Preamble The continuing threat of money laundering is most effectively
managed by understanding and addressing the potential money laundering
risk associated with customers and their transactions. The Wolfsberg
Group (1) has developed
this Guidance to assist mutual funds and other pooled investment
vehicles (together referred to in this Guidance as "Pooled
Vehicles", "PV" or "PVs") to manage their
money laundering risk. Investors in many jurisdictions invest in PVs to seek professional
management, diversification, and access to investment opportunities
that might otherwise not be available. PVs include unit investment trusts, hedge funds, private equity
funds, and funds-of-funds. They vary greatly in the legal forms
they take (e.g., corporations, trusts, partnerships, or contract),
the investment objectives they pursue, the jurisdictions in which
they are organized, the level of regulation to which they are subject,
the type of investor they solicit, and the manner in which their
shares, units or interests (collectively referred to in this Guidance
as “Shares”) are distributed. Given the variety of PVs and the different levels of money laundering
risk, PVs should develop and tailor their anti-money laundering
("AML") policies and procedures to address the particular
risks of their business.
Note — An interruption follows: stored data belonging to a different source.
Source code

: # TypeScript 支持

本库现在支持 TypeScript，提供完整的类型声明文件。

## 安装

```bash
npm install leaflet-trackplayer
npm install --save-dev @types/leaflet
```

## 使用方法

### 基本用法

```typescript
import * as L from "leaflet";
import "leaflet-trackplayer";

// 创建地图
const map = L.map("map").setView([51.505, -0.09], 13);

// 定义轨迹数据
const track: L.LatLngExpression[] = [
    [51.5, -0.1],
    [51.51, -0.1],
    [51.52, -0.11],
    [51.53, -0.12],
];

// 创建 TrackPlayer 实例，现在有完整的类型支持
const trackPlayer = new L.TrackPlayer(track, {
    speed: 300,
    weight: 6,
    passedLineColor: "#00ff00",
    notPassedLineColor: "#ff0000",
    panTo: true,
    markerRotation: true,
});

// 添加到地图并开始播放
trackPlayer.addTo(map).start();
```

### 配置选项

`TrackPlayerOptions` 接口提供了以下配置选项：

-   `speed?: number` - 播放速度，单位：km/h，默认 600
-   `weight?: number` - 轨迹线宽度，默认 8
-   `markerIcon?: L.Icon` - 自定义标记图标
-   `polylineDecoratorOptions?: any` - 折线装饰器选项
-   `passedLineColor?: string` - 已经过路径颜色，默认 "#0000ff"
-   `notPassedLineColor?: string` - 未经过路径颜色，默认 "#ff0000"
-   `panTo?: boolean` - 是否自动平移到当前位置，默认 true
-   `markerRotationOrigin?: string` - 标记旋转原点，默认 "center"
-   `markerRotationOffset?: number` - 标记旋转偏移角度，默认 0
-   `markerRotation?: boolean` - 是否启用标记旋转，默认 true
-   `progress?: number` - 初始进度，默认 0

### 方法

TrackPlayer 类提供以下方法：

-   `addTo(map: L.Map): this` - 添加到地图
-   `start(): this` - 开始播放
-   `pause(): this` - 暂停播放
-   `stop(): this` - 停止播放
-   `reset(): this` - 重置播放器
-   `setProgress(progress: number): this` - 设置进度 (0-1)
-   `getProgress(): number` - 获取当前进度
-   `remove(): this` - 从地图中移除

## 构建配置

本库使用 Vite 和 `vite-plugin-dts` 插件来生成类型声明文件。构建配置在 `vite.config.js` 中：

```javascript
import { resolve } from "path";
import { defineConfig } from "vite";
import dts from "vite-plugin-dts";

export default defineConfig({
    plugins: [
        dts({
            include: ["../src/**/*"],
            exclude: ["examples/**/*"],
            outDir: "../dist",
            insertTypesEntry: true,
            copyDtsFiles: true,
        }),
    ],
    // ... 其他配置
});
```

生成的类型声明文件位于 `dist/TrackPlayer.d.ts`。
It should be understood that this Guidance
is not intended to discourage PVs from engaging in activities that
may be perceived to be higher risk. Rather this Guidance sets out
relevant considerations for PVs to consider in identifying and
dealing with situations entailing different levels of money laundering
risk. This Guidance does not supersede applicable laws and regulations
where they are more stringent. It is the responsibility of the PV’s management (e.g., directors,
trustees, or partners) to establish, implement and monitor the
operation of an appropriate AML program. This Guidance may assist
in that process. Depending on applicable legislation, the AML program,
including the customer due diligence (“CDD”) process
set forth in Section 4, will be conducted either by the PV or by
its designated Service Providers (2) such
as transfer agents, investment advisors, registrars, banks, etc.
(collectively referred to in this Guidance as “Service Provider”).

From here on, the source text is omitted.